Python mecha

In your pipeline, you can add sensors that run continuously and only complete when an external pipeline or external block is successfully ran for a particular partition.

Then, you can add a block in your pipeline that depends on that sensor.

If there is a block with a sensor as an upstream dependency, that block won’t start running until the sensor has evaluated its condition successfully.


Setup

  1. Add a sensor to your pipeline
  2. Configuring a sensor

Example

You can add sensors to a pipeline the same way you add other types of blocks.

from mage_ai.orchestration.run_status_checker import check_status


@sensor
def check_condition(*args, **kwargs) -> bool:
    return check_status(
        'pipeline_uuid',
        kwargs['execution_date'],
        block_uuid='block_uuid',
        hours=24,
    )

In the above code, change pipeline_uuid to the actual pipeline UUID you want this sensor to keep checking whether or not it’s finished running successfully.

The block_uuid positional argument is optional. If you add a value for the block_uuid positional argument, then the sensor will check the status of the block in that pipeline. Only when that specific block is finished running successfully, then the sensor will be complete.

The ‘hours’ positional argument is optional. If you add a value for the ‘hours’ positional argument, then the sensor will check the status of the pipeline for that many hours in past from execution_date. The default value is 24 hours.

Sensors can also have upstream block dependencies. The output of the upstream blocks will be passed into the sensor in the args parameter like in other Mage block types.
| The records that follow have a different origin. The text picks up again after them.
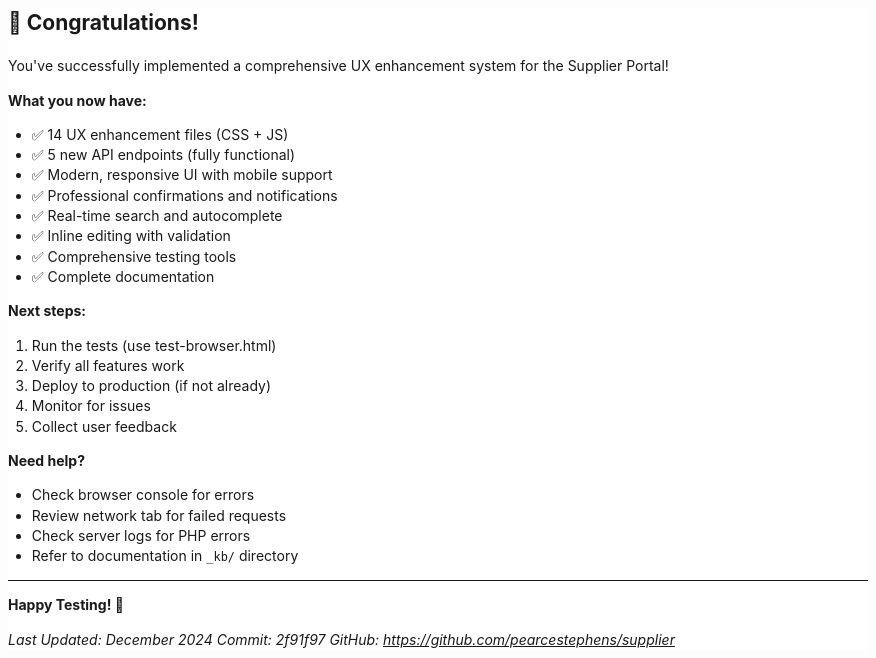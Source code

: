 
## 🎉 Congratulations!

You've successfully implemented a comprehensive UX enhancement system for the Supplier Portal!

**What you now have:**
- ✅ 14 UX enhancement files (CSS + JS)
- ✅ 5 new API endpoints (fully functional)
- ✅ Modern, responsive UI with mobile support
- ✅ Professional confirmations and notifications
- ✅ Real-time search and autocomplete
- ✅ Inline editing with validation
- ✅ Comprehensive testing tools
- ✅ Complete documentation

**Next steps:**
1. Run the tests (use test-browser.html)
2. Verify all features work
3. Deploy to production (if not already)
4. Monitor for issues
5. Collect user feedback

**Need help?**
- Check browser console for errors
- Review network tab for failed requests
- Check server logs for PHP errors
- Refer to documentation in `_kb/` directory

---

**Happy Testing! 🚀**

*Last Updated: December 2024*
*Commit: 2f91f97*
*GitHub: https://github.com/pearcestephens/supplier*
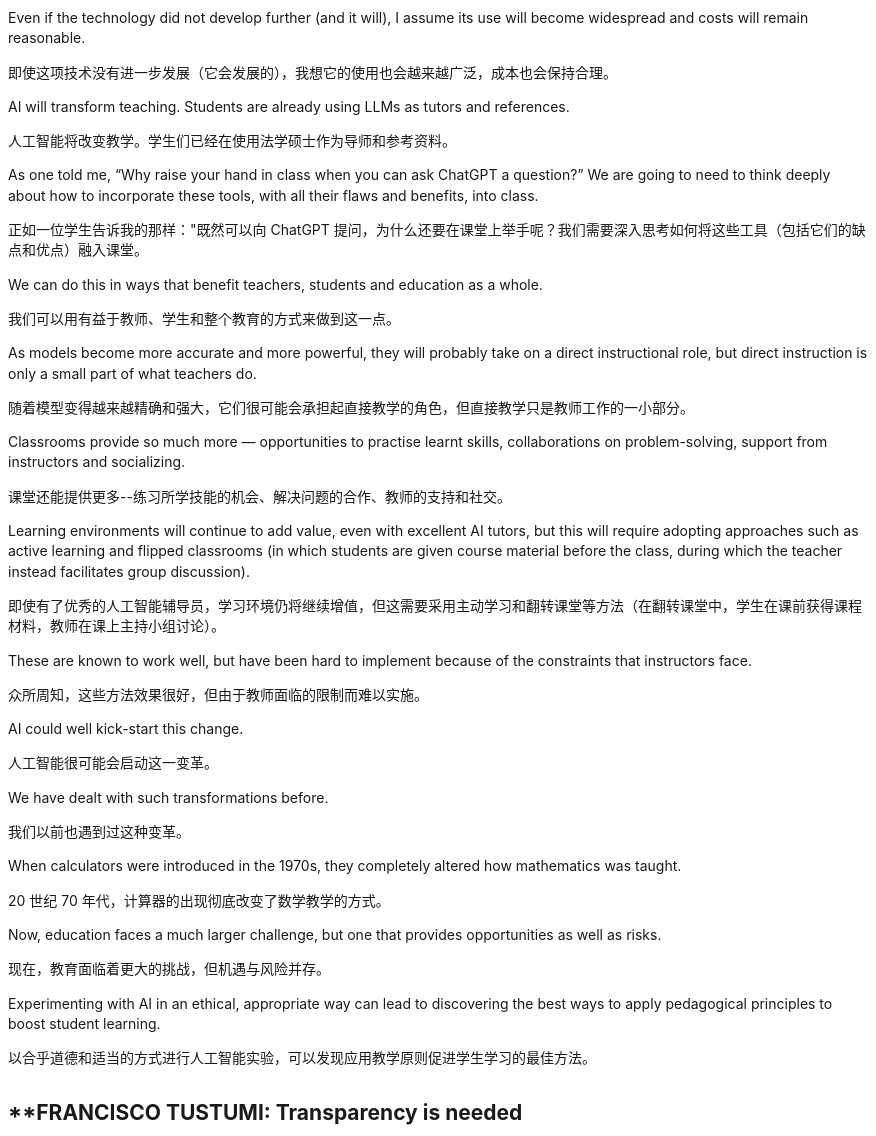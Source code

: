 Even if the technology did not develop further (and it will), I assume its use will become widespread and costs will remain reasonable.  

即使这项技术没有进一步发展（它会发展的），我想它的使用也会越来越广泛，成本也会保持合理。

AI will transform teaching. Students are already using LLMs as tutors and references.  

人工智能将改变教学。学生们已经在使用法学硕士作为导师和参考资料。  

As one told me, “Why raise your hand in class when you can ask ChatGPT a question?” We are going to need to think deeply about how to incorporate these tools, with all their flaws and benefits, into class.  

正如一位学生告诉我的那样："既然可以向 ChatGPT 提问，为什么还要在课堂上举手呢？我们需要深入思考如何将这些工具（包括它们的缺点和优点）融入课堂。  

We can do this in ways that benefit teachers, students and education as a whole.  

我们可以用有益于教师、学生和整个教育的方式来做到这一点。  

As models become more accurate and more powerful, they will probably take on a direct instructional role, but direct instruction is only a small part of what teachers do.  

随着模型变得越来越精确和强大，它们很可能会承担起直接教学的角色，但直接教学只是教师工作的一小部分。  

Classrooms provide so much more — opportunities to practise learnt skills, collaborations on problem-solving, support from instructors and socializing.  

课堂还能提供更多--练习所学技能的机会、解决问题的合作、教师的支持和社交。

Learning environments will continue to add value, even with excellent AI tutors, but this will require adopting approaches such as active learning and flipped classrooms (in which students are given course material before the class, during which the teacher instead facilitates group discussion).  

即使有了优秀的人工智能辅导员，学习环境仍将继续增值，但这需要采用主动学习和翻转课堂等方法（在翻转课堂中，学生在课前获得课程材料，教师在课上主持小组讨论）。  

These are known to work well, but have been hard to implement because of the constraints that instructors face.  

众所周知，这些方法效果很好，但由于教师面临的限制而难以实施。  

AI could well kick-start this change.  

人工智能很可能会启动这一变革。

We have dealt with such transformations before.  

我们以前也遇到过这种变革。  

When calculators were introduced in the 1970s, they completely altered how mathematics was taught.  

20 世纪 70 年代，计算器的出现彻底改变了数学教学的方式。  

Now, education faces a much larger challenge, but one that provides opportunities as well as risks.  

现在，教育面临着更大的挑战，但机遇与风险并存。  

Experimenting with AI in an ethical, appropriate way can lead to discovering the best ways to apply pedagogical principles to boost student learning.  

以合乎道德和适当的方式进行人工智能实验，可以发现应用教学原则促进学生学习的最佳方法。

## **FRANCISCO TUSTUMI: Transparency is needed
Currently, the sensor makes a check every 60 seconds.

Templates

When adding a sensor block, here are the available templates to choose from:

  1. Google BigQuery
  2. MySQL
  3. PostgreSQL
  4. Amazon Redshift
  5. Amazon S3
  6. Snowflake

Below are the code examples in those templates.

Google BigQuery

Check the results of a BigQuery query.

from mage_ai.settings.repo import get_repo_path
from mage_ai.io.bigquery import BigQuery
from mage_ai.io.config import ConfigFileLoader
from os import path


@sensor
def query_bigquery_and_check_condition(*args, **kwargs) -> bool:
    config_path = path.join(get_repo_path(), 'io_config.yaml')
    config_profile = 'default'

    query = 'Your BigQuery query'  # Specify your SQL query here

    loader = BigQuery.with_config(ConfigFileLoader(config_path, config_profile))
    df = loader.load(query)

    # Add your checks here
    if df.empty:
        return False

    return True

MySQL

Check the results of a MySQL query.

from mage_ai.settings.repo import get_repo_path
from mage_ai.io.config import ConfigFileLoader
from mage_ai.io.mysql import MySQL
from os import path


@sensor
def query_mysql_and_check_condition(*args, **kwargs) -> bool:
    config_path = path.join(get_repo_path(), 'io_config.yaml')
    config_profile = 'default'

    query = 'Your MySQL query'  # Specify your SQL query here

    with MySQL.with_config(
            ConfigFileLoader(config_path, config_profile)) as loader:
        df = loader.load(query)

        # Add your checks here
        if df.empty:
            return False

    return True

PostgreSQL

Check the results of a PostgreSQL query.

from mage_ai.settings.repo import get_repo_path
from mage_ai.io.config import ConfigFileLoader
from mage_ai.io.postgres import Postgres
from os import path


@sensor
def query_postgres_and_check_condition(*args, **kwargs) -> bool:
    config_path = path.join(get_repo_path(), 'io_config.yaml')
    config_profile = 'default'

    query = 'Your Postgres query'  # Specify your SQL query here

    with Postgres.with_config(
            ConfigFileLoader(config_path, config_profile)) as loader:
        df = loader.load(query)

        # Add your checks here
        if df.empty:
            return False

    return True

Amazon Redshift

Check the results of a Redshift query.

from mage_ai.settings.repo import get_repo_path
from mage_ai.io.config import ConfigFileLoader
from mage_ai.io.redshift import Redshift
from os import path


@sensor
def query_redshift_and_check_condition(*args, **kwargs) -> bool:
    config_path = path.join(get_repo_path(), 'io_config.yaml')
    config_profile = 'default'

    query = 'Your Redshift query'  # Specify your SQL query here

    with Redshift.with_config(
            ConfigFileLoader(config_path, config_profile)) as loader:
        df = loader.load(query)

        # Add your checks here
        if df.empty:
            return False

    return True

Amazon S3

Check if a file or folder exists in a S3 bucket.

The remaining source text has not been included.